Hacker News new | ask | show | jobs
by patelh 2354 days ago
Not exactly a good comparison if you don't generate the data the same way for the test setup. Your generated data is more compressible by clickhouse, that skews the comparison. Would have been better to not change the test data if you wanted to do a comparison.
4 comments

I bet results would be roughly the same even for the exact same dataset - Scylla and other K/v data stores can’t compete with columnar databases that are purpose built for complex analytics queries. the many orders of magnitude query performance differences (not to count storage, compute overhead) show it enough.

It was kind of a crummy use case for Scylla anyway (it’s a transactional write store, not an analytics engine)

The important difference is that we used a more realistic temperature profile, which as you say does affect compression for that column. Schema design (including sort order, compression, and codecs) for the remaining columns is just good ClickHouse practice. Much of the storage and I/O savings is in the date, time, and sensor_id and columns.

It's also useful to note that the materialized view results would be essentially the same no matter how you generate and store data because the materialized view down-samples temperature max/min to daily aggregates. The data are vastly smaller no matter how you generate them.

The article illustrates that if you really had such an IoT app and designed it properly you could run analytics with surprisingly few resources. I think that's a significant point.

That's what you wanted to show, but what you ended up showing is that if you have different data, then the query performance can be quite good.

I get the desire to critique the temperature profile, but completely changing it makes the comparison worthless. From a data perspective it's like saying "if all the sensors just report 1 for temperature every reading, computing the min, max, and average is super fast". No shit, that wasn't the task though.

But they didn't set the temperature reading to anything that would advantage their tests. Without access to the original data they simply generated a dataset as close to the original dataset and volume as possible. The fact they took a few sentences talking about the temperature doesn't equate to invalidating the test.

Looking at this your way - Scylla used an INT, Altinity used a Decimal type with specialized compression (T64). I can tell you that this would have hampered ClickHouse and advantaged Scylla. It's the opposite of what you're saying. They actually performed this benchmark with one arm tied behind their back.
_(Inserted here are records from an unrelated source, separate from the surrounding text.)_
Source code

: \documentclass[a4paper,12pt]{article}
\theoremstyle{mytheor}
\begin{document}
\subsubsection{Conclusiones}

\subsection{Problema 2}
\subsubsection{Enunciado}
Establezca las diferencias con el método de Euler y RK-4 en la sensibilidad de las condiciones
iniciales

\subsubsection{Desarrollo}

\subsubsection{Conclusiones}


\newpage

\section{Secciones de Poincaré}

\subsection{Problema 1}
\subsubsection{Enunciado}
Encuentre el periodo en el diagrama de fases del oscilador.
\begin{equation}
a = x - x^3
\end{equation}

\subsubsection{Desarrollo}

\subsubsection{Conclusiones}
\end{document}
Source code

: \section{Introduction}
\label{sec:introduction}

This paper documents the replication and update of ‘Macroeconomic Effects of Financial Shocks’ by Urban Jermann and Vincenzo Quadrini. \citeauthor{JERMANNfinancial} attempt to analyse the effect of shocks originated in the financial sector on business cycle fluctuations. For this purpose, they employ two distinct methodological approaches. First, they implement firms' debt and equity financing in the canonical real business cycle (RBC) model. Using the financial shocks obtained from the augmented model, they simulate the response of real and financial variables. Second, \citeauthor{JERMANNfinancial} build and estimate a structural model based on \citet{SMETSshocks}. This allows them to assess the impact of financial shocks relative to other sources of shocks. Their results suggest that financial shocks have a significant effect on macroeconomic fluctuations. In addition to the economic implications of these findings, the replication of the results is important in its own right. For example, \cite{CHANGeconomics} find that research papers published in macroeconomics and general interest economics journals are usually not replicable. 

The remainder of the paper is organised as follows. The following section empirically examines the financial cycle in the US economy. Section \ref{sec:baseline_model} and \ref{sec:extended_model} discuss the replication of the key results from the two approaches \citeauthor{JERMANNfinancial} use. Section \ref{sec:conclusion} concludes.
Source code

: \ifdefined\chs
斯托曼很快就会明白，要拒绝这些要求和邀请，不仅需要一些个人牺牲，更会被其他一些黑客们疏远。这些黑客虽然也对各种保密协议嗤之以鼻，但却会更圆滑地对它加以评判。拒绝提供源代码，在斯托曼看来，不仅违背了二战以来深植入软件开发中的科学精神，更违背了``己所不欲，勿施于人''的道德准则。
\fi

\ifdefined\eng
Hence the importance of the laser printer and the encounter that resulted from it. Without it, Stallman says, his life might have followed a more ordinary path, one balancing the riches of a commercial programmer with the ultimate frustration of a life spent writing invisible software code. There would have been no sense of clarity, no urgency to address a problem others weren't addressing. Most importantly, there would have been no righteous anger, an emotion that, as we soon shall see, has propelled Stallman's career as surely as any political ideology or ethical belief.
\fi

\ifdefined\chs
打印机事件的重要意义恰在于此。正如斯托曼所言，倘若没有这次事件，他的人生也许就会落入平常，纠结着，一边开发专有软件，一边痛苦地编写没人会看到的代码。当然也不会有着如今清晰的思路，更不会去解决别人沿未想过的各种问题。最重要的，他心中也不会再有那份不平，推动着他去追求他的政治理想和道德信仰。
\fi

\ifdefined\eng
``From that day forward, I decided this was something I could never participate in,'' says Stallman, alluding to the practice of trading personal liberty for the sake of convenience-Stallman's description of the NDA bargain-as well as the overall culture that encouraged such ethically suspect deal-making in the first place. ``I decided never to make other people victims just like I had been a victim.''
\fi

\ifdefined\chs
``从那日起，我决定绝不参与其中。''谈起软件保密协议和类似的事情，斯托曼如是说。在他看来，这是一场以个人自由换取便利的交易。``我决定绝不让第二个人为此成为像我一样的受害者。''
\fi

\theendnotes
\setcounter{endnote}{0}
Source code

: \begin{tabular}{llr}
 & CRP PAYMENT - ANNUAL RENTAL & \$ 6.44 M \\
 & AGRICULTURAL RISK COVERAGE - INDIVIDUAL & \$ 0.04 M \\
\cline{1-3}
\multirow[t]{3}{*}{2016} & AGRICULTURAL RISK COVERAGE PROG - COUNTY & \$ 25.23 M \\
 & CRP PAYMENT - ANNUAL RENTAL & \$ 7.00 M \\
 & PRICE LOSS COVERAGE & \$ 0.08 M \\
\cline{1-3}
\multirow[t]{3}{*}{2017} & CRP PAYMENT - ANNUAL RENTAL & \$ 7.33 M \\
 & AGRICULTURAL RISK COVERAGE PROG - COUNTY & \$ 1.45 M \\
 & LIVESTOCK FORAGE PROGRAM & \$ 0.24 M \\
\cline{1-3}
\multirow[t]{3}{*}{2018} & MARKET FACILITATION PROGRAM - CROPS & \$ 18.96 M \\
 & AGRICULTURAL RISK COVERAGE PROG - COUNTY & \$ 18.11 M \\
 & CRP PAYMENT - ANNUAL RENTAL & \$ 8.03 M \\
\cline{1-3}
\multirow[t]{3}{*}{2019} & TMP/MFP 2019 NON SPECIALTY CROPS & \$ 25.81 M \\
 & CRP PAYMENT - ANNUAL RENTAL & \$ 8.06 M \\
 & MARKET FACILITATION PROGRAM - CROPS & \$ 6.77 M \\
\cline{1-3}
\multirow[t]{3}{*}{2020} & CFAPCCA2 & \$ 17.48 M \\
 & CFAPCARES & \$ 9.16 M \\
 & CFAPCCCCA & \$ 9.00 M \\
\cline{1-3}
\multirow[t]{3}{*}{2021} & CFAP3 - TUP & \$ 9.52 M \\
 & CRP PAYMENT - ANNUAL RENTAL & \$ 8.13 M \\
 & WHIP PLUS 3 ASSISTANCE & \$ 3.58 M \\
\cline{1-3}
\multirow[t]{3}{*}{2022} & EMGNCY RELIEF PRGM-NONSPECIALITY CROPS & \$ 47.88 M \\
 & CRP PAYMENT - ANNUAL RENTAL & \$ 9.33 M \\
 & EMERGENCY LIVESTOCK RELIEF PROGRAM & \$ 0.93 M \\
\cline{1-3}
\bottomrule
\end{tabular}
It's a funny benchmark anyway because the two systems have very different use cases but it doesn't invalidate the result.

Then you should provide results for both test datasets to make the point of using a more realistic approach. Materialized views are not news, nor is properly designed analytics applications. For me the importance is how click house is better and why.
A column-store will be magnitudes faster at analytical queries than any rowstore system. This is fundamental architecture and the data used makes little to no difference. You could use the exact ScyllaDB dataset duplicated to trillions of rows and still arrive at the same relative performance figures.
It doesn't matter. ScyllaDB is a Cassandra clone, an advanced nested key/value database that stores data per-row and requires slow iteration to scan through an entire table.

Column-oriented databases will always be much faster at analytical queries because of the difference in physical layout and vectorized processing. Scylla's has very impressive OLTP performance but really shouldn't be compared to OLAP databases at all. That original 1B rows/sec blog post by them is kind of a strange benchmark to begin with.

Problem is what use cases are strictly OLTP? At this point, I’d consider Scylla/C* to usable for a write-only workload with single-row lookups, or a single-column range lookup.

Same question has to be raised: do you have enough rows to justify a distributed Scylla/C* or could you have used MySQL or Postgres on a giant box?

Plenty of OLTP scenarios that need distributed scale and/or high availability of C* - we use it for user profiles/session storage, counters and some high-volume logging that needs access to individual events.
The compression is a property of the table and done on the fly, transparently to the user. If the difference was compressing/decompressing as part of the user task, I'd agree. But this is something that comes for free by a few extra characters in the schema.